Tiroler Tageszeitung" Kommentar: "Narkose aus Kitz" (Von Peter Nindler)

Ausgabe vom 13. März 2007

Innsbruck (OTS) - Kitzbühels BM Klaus Winkler spielt in der Krankenhausfrage mit dem Feuer. Fragt sich nur, wer letztlich Feuerwehr spielen muss: die Gamsstadt selbst oder gar das Land Tirol? Denn der Hut brennt, das ist offensichtlich.

Winkler lässt seine politischen Muskeln spielen, weil er sich vom Land und von den Verantwortlichen des Bezirkskrankenhausverbandes St. Johann verschaukelt fühlt. Politisch gewinnt er damit in Kitzbühel, die Proteste gegen die geplante Schließung des Stadtspitals zur Jahresmitte waren schließlich unüberhörbar.

Nur was bringt die eigenständige Lösung auf Dauer? Wahrscheinlich viele Probleme, weil sich drei Krankenhäuser - Kufstein, St. Johann und Kitzbühel - im engsten Umkreis nicht rechnen können. 3,3 Millionen Euro beträgt bereits das Defizit in Kitzbühel. Und die Abgangsfinanzierung muss sich die Hahnenkammstadt erst einmal auf Dauer leisten können. Die Krankenhaus-Holding Tilak wird bei dem Muskelspiel sicher nicht mitmachen und auf Geheiß des Landes aussteigen.

Winklers Paukenschlag bringt Gesundheitslandesrätin Elisabeth Zanon arg in Bedrängnis. Erst kürzlich hat sie sich die Tilak-Reform-Agenden von LR Anna Hosp zurückgeholt - und jetzt das! Will Zanon am Kitzbüheler Operationstisch nicht verlieren, muss sie die Streithähne zum Weiterverhandeln bewegen und die Umwandlung des KH Kitzbühels in ein Reha-Zentrum durchsetzen. Gelingt es ihr nicht, dürfte wohl wieder Hosp Feuerwehr spielen.

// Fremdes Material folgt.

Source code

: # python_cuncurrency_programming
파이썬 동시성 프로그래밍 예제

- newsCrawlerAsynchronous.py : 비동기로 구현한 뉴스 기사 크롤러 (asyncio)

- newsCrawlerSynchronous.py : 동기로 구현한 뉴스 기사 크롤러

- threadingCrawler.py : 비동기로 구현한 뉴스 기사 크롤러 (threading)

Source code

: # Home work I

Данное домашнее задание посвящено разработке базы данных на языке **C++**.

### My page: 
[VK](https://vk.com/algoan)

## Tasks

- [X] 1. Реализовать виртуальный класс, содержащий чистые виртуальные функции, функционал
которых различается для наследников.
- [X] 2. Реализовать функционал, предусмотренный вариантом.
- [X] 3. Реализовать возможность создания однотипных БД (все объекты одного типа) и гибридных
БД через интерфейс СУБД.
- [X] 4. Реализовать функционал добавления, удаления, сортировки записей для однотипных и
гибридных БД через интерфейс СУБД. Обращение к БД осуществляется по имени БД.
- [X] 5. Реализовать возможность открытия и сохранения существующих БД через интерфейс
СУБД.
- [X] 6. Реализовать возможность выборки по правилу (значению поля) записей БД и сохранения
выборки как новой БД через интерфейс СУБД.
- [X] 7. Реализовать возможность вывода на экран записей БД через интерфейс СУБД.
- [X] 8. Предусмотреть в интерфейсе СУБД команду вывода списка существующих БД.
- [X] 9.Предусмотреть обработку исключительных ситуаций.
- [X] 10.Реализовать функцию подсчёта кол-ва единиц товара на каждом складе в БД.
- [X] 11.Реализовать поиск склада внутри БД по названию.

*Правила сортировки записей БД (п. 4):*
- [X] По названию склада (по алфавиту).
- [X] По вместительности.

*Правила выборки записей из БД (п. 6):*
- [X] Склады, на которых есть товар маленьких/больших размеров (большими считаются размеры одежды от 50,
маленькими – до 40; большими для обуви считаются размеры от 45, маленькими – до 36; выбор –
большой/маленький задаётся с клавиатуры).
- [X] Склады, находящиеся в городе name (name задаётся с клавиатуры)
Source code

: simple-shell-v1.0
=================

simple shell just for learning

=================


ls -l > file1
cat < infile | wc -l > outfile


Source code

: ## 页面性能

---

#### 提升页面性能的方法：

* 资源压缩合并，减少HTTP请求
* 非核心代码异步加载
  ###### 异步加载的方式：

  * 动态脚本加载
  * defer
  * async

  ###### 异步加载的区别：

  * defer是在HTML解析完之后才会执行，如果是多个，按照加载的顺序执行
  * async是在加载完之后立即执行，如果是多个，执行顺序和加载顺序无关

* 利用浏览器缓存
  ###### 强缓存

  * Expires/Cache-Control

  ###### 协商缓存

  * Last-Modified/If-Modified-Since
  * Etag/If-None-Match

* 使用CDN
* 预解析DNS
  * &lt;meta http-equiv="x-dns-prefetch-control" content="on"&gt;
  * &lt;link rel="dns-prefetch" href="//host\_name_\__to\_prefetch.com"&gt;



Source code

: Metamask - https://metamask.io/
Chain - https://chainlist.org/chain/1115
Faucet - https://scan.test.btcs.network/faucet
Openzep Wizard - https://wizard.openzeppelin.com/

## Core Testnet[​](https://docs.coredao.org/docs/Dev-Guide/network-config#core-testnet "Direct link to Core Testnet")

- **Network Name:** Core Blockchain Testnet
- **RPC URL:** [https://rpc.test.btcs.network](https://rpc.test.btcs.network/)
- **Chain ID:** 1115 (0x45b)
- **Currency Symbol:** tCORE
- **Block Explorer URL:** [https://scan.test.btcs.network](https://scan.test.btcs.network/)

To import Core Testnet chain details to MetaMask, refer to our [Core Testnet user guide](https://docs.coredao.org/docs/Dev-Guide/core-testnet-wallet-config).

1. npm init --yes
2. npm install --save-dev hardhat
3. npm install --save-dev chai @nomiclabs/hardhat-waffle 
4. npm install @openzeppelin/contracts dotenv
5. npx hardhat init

Jetzt hat Winkler einmal das Gesetz des Handelns zurückerobert. Zanon kann sich keine Schlappe leisten, weshalb am Ende wohl ein Krankenhaus-Kompromiss stehen wird. Der Preis für die Schließung wird aber höher sein, Winkler seine Forderungen gegenüber St. Johann -Personal und Versorgung - durchsetzen. Auf lange Sicht dürfte das trotzdem ein Gewinn für beide sein - für Kitz und das Land.